▸ RECORDS SHOWN
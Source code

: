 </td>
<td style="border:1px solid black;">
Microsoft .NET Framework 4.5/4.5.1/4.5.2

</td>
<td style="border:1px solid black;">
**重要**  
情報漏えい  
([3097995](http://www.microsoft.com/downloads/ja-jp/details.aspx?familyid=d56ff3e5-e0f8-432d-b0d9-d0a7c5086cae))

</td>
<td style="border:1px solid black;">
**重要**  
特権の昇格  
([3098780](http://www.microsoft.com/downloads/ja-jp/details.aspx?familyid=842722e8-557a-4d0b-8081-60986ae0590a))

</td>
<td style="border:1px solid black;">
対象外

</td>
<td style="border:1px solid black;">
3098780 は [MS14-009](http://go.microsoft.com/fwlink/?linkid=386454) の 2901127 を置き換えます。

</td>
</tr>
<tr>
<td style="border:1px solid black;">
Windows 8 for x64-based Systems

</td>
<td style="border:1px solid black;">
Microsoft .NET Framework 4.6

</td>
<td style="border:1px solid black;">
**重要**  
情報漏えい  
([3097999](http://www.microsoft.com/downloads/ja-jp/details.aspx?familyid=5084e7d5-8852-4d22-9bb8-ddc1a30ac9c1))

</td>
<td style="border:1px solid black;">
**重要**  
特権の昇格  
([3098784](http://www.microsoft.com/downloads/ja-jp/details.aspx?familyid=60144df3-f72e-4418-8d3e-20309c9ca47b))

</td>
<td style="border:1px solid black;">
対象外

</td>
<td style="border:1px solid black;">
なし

▸ WHAT IS REQUIRED
Once more, give all the records exactly as they were written.

▸ PROBLEM SOLUTION
Source code

: </td>
<td style="border:1px solid black;">
Microsoft .NET Framework 4.5/4.5.1/4.5.2

</td>
<td style="border:1px solid black;">
**重要**  
情報漏えい  
([3097995](http://www.microsoft.com/downloads/ja-jp/details.aspx?familyid=d56ff3e5-e0f8-432d-b0d9-d0a7c5086cae))

</td>
<td style="border:1px solid black;">
**重要**  
特権の昇格  
([3098780](http://www.microsoft.com/downloads/ja-jp/details.aspx?familyid=842722e8-557a-4d0b-8081-60986ae0590a))

</td>
<td style="border:1px solid black;">
対象外

</td>
<td style="border:1px solid black;">
3098780 は [MS14-009](http://go.microsoft.com/fwlink/?linkid=386454) の 2901127 を置き換えます。

</td>
</tr>
<tr>
<td style="border:1px solid black;">
Windows 8 for x64-based Systems

</td>
<td style="border:1px solid black;">
Microsoft .NET Framework 4.6

</td>
<td style="border:1px solid black;">
**重要**  
情報漏えい  
([3097999](http://www.microsoft.com/downloads/ja-jp/details.aspx?familyid=5084e7d5-8852-4d22-9bb8-ddc1a30ac9c1))

</td>
<td style="border:1px solid black;">
**重要**  
特権の昇格  
([3098784](http://www.microsoft.com/downloads/ja-jp/details.aspx?familyid=60144df3-f72e-4418-8d3e-20309c9ca47b))

</td>
<td style="border:1px solid black;">
対象外

</td>
<td style="border:1px solid black;">
なし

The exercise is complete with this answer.